**Record set**
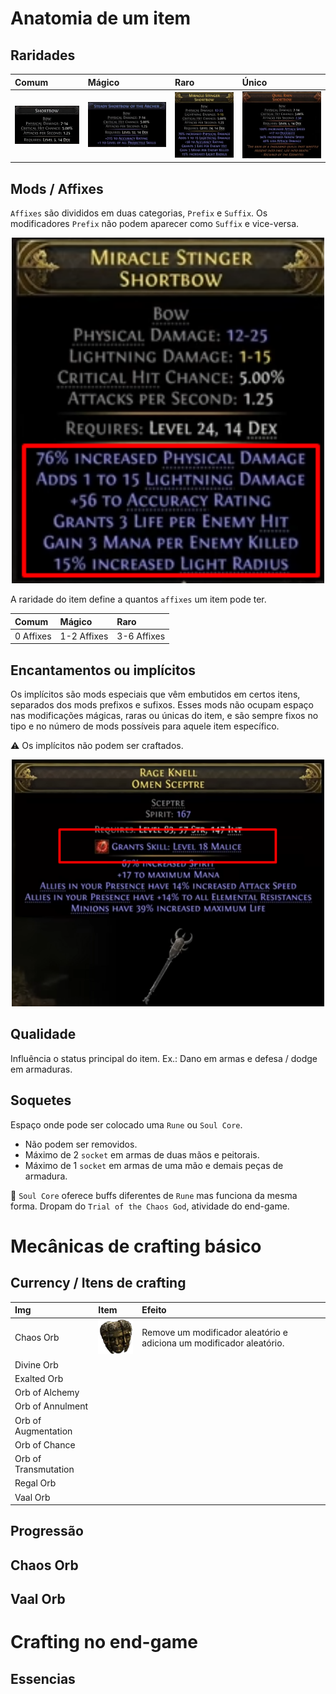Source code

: # Anatomia de um item
##  Raridades
| Comum | Mágico | Raro | Único |
|:---|:---|:---|:---|
| ![Comum](img/itemComum.png) | ![Mágico](img/itemMagico.png) | ![Raro](img/itemRaro.png) | ![Único](img/itemUnico.png)|

## Mods / Affixes
`Affixes` são divididos em duas categorias, `Prefix` e `Suffix`. Os modificadores `Prefix` não podem aparecer como `Suffix` e vice-versa.

<p align="center">
  <img src="./img/itemRaroMarcado.png" width="500">
</p>



A raridade do item define a quantos `affixes` um item pode ter.

| Comum | Mágico | Raro |
|:---|:---|:---|
| 0 Affixes | 1-2 Affixes | 3-6 Affixes |

## Encantamentos ou implícitos
Os implícitos são mods especiais que vêm embutidos em certos itens, separados dos mods prefixos e sufixos. Esses mods não ocupam espaço nas modificações mágicas, raras ou únicas do item, e são sempre fixos no tipo e no número de mods possíveis para aquele item específico.

⚠️ Os implícitos não podem ser craftados.

<p align="center">
  <img src="./img/itemRaroImplicit.png" width="500">
</p>

## Qualidade
Influência o status principal do item. Ex.: Dano em armas e defesa / dodge em armaduras.

## Soquetes
Espaço onde pode ser colocado uma `Rune` ou `Soul Core`.
- Não podem ser removidos.
- Máximo de 2 `socket` em armas de duas mãos e peitorais.
- Máximo de 1 `socket` em armas de uma mão e demais peças de armadura.

💎 `Soul Core` oferece buffs diferentes de `Rune` mas funciona da mesma forma. Dropam do `Trial of the Chaos God`, atividade do end-game.

# Mecânicas de crafting básico

## Currency / Itens de crafting
| Img | Item |  Efeito |
|:---|:---|:---|
| Chaos Orb | ![Comum](img/chaosOrb.webp) | Remove um modificador aleatório e adiciona um modificador aleatório. |
| Divine Orb |||
| Exalted Orb |||
| Orb of Alchemy |||
| Orb of Annulment |||
| Orb of Augmentation |||
|Orb of Chance|||
|Orb of Transmutation|||
|Regal Orb|||
|Vaal Orb|||



## Progressão
## Chaos Orb
## Vaal Orb

# Crafting no end-game
## Essencias
## 
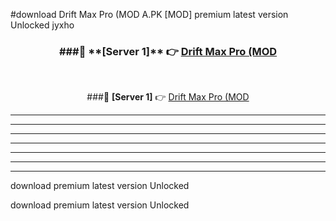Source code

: #download Drift Max Pro (MOD A.PK [MOD] premium latest version Unlocked jyxho 



<div align="center">
<h3>###🔹 **[Server 1]** 👉 <a href="https://download1apk.web.app/">Drift Max Pro (MOD</a></h3><br>


###🔹 **[Server 1]** 👉 <a href="https://download1apk.web.app/">Drift Max Pro (MOD</a></h3>
</div>



----------------------------------------------------------

----------------------------------------------------------

----------------------------------------------------------

----------------------------------------------------------

----------------------------------------------------------

----------------------------------------------------------

----------------------------------------------------------

download premium latest version Unlocked

download premium latest version Unlocked
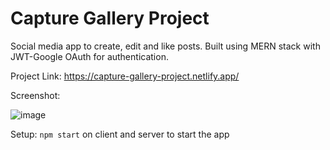 # Capture Gallery Project
Social media app to create, edit and like posts. Built using MERN stack with JWT-Google OAuth for authentication.

Project Link:
https://capture-gallery-project.netlify.app/

Screenshot:

![image](https://user-images.githubusercontent.com/75184965/109596163-88151e80-7aca-11eb-9d0f-52c969faadd5.png)


Setup:
`npm start` on client and server to start the app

**Your assignment**
Please output all the data exactly as given, with the pictures omitted.

**Reply**
Source code

: # Anatomia de um item
##  Raridades
| Comum | Mágico | Raro | Único |
|:---|:---|:---|:---|
| ![Comum](img/itemComum.png) | ![Mágico](img/itemMagico.png) | ![Raro](img/itemRaro.png) | ![Único](img/itemUnico.png)|

## Mods / Affixes
`Affixes` são divididos em duas categorias, `Prefix` e `Suffix`. Os modificadores `Prefix` não podem aparecer como `Suffix` e vice-versa.

<p align="center">
  <img src="./img/itemRaroMarcado.png" width="500">
</p>



A raridade do item define a quantos `affixes` um item pode ter.

| Comum | Mágico | Raro |
|:---|:---|:---|
| 0 Affixes | 1-2 Affixes | 3-6 Affixes |

## Encantamentos ou implícitos
Os implícitos são mods especiais que vêm embutidos em certos itens, separados dos mods prefixos e sufixos. Esses mods não ocupam espaço nas modificações mágicas, raras ou únicas do item, e são sempre fixos no tipo e no número de mods possíveis para aquele item específico.

⚠️ Os implícitos não podem ser craftados.

<p align="center">
  <img src="./img/itemRaroImplicit.png" width="500">
</p>

## Qualidade
Influência o status principal do item. Ex.: Dano em armas e defesa / dodge em armaduras.

## Soquetes
Espaço onde pode ser colocado uma `Rune` ou `Soul Core`.
- Não podem ser removidos.
- Máximo de 2 `socket` em armas de duas mãos e peitorais.
- Máximo de 1 `socket` em armas de uma mão e demais peças de armadura.

💎 `Soul Core` oferece buffs diferentes de `Rune` mas funciona da mesma forma. Dropam do `Trial of the Chaos God`, atividade do end-game.

# Mecânicas de crafting básico

## Currency / Itens de crafting
| Img | Item |  Efeito |
|:---|:---|:---|
| Chaos Orb | ![Comum](img/chaosOrb.webp) | Remove um modificador aleatório e adiciona um modificador aleatório. |
| Divine Orb |||
| Exalted Orb |||
| Orb of Alchemy |||
| Orb of Annulment |||
| Orb of Augmentation |||
|Orb of Chance|||
|Orb of Transmutation|||
|Regal Orb|||
|Vaal Orb|||



## Progressão
## Chaos Orb
## Vaal Orb

# Crafting no end-game
## Essencias
## 
Source code

: #download Drift Max Pro (MOD A.PK [MOD] premium latest version Unlocked jyxho 



<div align="center">
<h3>###🔹 **[Server 1]** 👉 <a href="https://download1apk.web.app/">Drift Max Pro (MOD</a></h3><br>


###🔹 **[Server 1]** 👉 <a href="https://download1apk.web.app/">Drift Max Pro (MOD</a></h3>
</div>



----------------------------------------------------------

----------------------------------------------------------

----------------------------------------------------------

----------------------------------------------------------

----------------------------------------------------------

----------------------------------------------------------

----------------------------------------------------------

download premium latest version Unlocked

download premium latest version Unlocked
 # Capture Gallery Project
Social media app to create, edit and like posts. Built using MERN stack with JWT-Google OAuth for authentication.

Project Link:
https://capture-gallery-project.netlify.app/

Screenshot:

![image](https://user-images.githubusercontent.com/75184965/109596163-88151e80-7aca-11eb-9d0f-52c969faadd5.png)


Setup:
`npm start` on client and server to start the app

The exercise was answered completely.